Dataset entries:
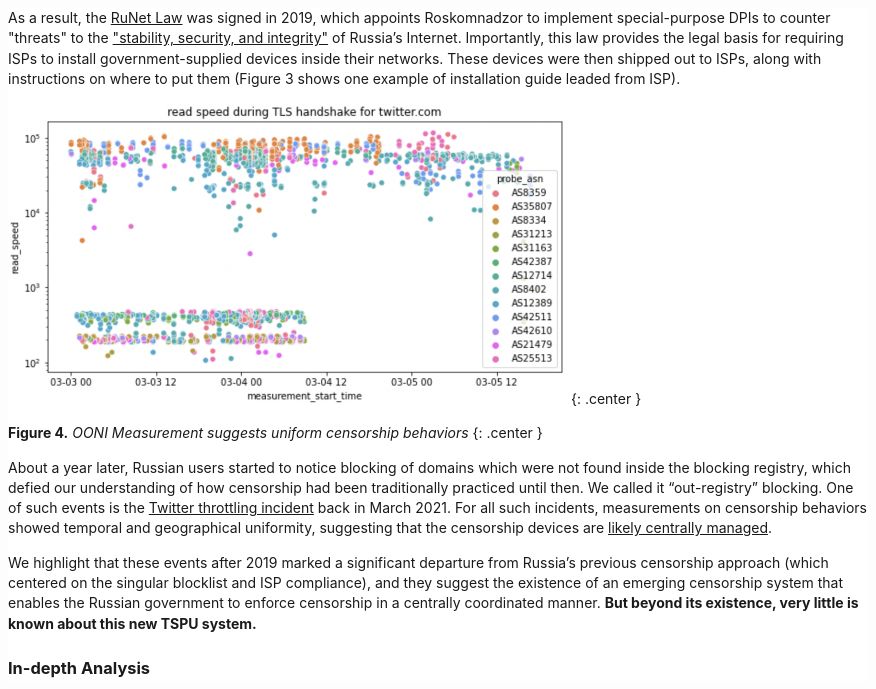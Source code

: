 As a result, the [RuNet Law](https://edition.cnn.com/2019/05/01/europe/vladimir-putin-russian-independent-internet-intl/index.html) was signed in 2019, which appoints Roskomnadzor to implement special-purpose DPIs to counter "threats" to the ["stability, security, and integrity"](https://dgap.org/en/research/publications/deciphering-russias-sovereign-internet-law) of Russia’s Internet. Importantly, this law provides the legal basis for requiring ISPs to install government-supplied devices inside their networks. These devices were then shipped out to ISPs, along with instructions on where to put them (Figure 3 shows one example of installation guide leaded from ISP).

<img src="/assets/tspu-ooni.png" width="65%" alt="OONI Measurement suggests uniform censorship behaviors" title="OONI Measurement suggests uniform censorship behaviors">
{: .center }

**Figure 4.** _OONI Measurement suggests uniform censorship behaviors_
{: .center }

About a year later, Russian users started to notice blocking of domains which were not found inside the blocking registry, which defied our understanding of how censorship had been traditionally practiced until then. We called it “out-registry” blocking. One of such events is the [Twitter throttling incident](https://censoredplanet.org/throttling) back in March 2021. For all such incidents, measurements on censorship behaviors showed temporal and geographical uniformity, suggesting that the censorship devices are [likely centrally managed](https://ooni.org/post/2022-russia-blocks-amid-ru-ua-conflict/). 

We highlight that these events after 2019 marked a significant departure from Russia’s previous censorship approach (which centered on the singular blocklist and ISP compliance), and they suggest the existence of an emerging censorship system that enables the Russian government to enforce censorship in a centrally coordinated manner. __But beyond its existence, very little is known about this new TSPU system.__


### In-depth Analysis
* * *
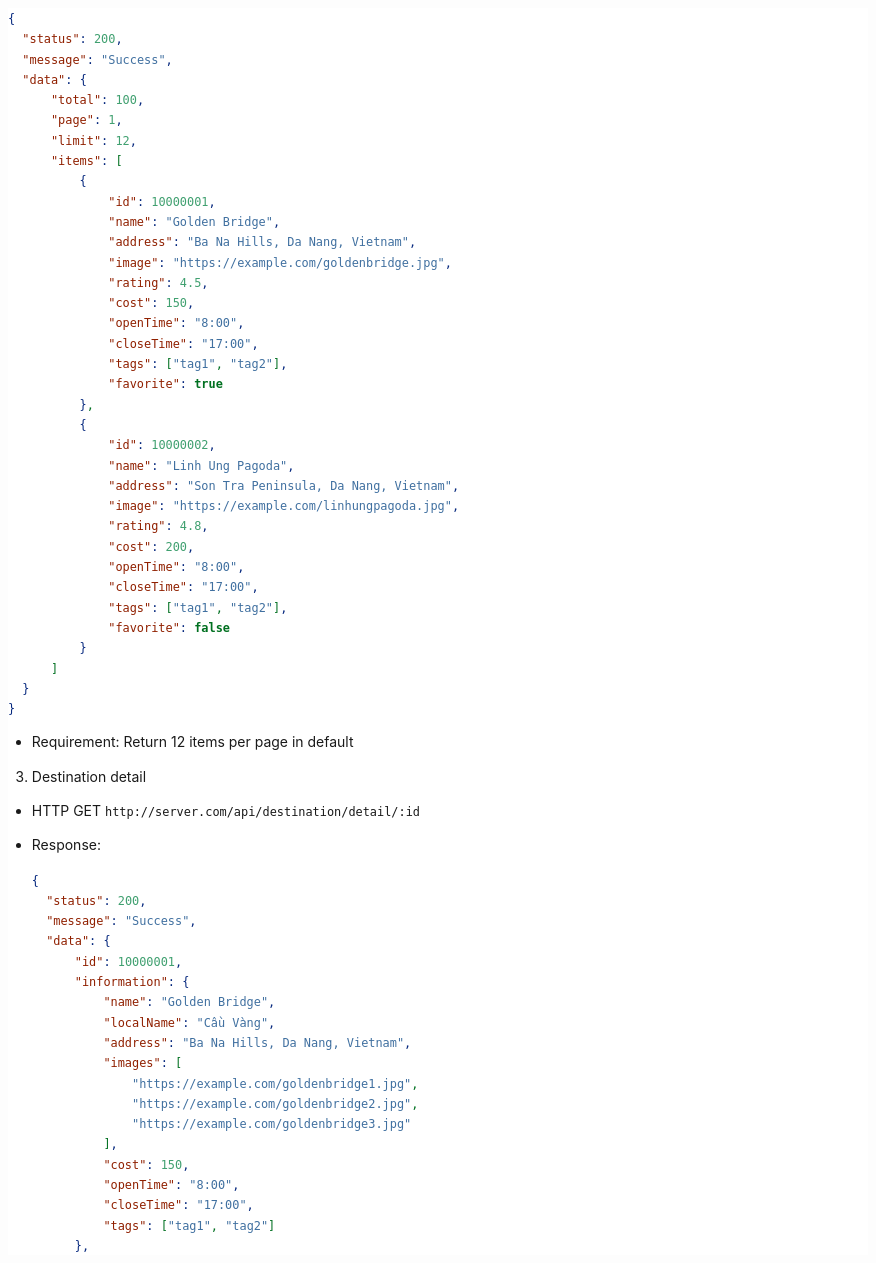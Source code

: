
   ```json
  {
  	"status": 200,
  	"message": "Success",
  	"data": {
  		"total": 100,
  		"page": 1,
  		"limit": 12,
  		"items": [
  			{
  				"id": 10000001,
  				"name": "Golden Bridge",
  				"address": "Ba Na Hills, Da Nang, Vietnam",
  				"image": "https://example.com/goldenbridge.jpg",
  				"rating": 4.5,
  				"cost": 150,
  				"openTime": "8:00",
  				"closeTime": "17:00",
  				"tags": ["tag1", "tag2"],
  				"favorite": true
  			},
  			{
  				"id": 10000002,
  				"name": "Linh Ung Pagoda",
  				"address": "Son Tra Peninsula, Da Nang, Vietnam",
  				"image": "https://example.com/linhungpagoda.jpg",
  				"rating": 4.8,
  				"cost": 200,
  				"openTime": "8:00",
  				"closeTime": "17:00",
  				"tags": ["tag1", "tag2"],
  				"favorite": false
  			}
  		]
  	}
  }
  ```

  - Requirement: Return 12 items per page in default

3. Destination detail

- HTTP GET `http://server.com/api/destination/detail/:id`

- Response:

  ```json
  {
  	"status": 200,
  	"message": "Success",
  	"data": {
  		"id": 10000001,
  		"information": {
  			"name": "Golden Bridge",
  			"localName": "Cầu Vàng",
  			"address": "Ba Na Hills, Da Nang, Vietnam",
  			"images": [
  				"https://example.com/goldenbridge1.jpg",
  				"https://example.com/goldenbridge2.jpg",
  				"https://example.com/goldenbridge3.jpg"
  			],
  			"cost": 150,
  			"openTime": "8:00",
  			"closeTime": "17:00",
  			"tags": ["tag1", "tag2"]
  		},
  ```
--
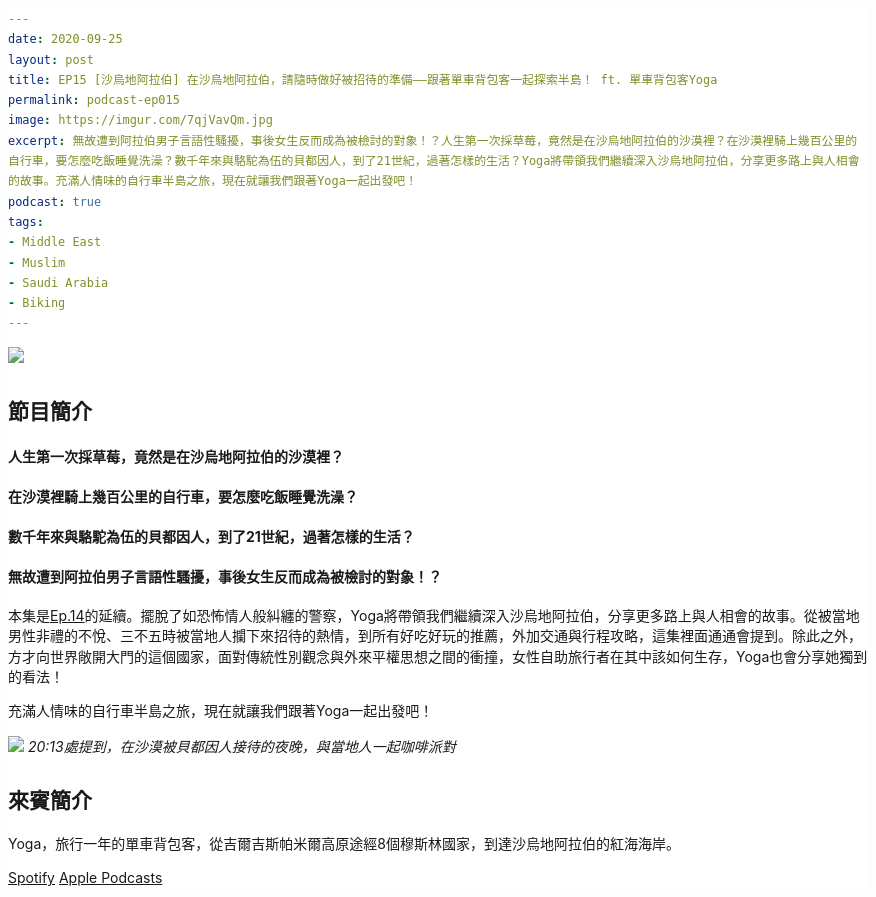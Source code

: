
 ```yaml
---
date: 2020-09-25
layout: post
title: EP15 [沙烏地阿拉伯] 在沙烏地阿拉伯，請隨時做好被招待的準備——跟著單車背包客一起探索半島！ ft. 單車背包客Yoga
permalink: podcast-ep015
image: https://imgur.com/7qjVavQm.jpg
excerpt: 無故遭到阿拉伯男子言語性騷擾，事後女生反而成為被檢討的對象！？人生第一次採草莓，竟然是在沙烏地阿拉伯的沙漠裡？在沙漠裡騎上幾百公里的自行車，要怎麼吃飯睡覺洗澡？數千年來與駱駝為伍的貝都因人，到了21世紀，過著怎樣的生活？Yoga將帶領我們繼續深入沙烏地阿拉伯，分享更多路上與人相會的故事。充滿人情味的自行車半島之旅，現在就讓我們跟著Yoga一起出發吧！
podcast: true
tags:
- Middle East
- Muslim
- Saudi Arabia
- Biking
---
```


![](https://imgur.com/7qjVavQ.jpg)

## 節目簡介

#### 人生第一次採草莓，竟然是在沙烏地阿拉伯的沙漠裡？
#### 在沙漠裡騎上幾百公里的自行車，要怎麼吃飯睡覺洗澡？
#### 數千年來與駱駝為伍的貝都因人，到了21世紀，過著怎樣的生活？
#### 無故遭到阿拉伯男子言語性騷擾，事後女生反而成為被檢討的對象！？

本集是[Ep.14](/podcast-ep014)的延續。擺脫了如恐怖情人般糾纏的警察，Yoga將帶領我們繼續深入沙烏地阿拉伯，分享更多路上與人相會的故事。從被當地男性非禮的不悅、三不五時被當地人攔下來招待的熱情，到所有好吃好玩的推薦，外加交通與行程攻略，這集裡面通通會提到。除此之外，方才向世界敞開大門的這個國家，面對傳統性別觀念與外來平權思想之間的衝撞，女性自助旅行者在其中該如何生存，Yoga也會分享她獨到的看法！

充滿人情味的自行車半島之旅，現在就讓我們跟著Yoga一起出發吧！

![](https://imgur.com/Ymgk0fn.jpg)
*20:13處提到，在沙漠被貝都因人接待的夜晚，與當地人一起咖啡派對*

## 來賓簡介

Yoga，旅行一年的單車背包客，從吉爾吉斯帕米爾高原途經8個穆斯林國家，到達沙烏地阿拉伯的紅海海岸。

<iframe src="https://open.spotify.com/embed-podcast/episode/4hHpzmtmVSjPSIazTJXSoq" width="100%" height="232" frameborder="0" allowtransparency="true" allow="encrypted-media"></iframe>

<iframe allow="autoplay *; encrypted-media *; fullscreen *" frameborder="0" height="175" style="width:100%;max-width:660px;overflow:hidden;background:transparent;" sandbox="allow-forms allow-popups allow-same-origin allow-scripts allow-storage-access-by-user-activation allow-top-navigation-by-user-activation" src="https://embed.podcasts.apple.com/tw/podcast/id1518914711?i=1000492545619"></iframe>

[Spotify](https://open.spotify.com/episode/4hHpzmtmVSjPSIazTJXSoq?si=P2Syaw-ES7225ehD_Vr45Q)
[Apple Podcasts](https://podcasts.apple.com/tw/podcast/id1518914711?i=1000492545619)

- ASSIGNED TASK
Find every line in the records that has the word "人生第一次採草莓". Then report the count alone.

- SOLUTION FOR THIS EXERCISE
2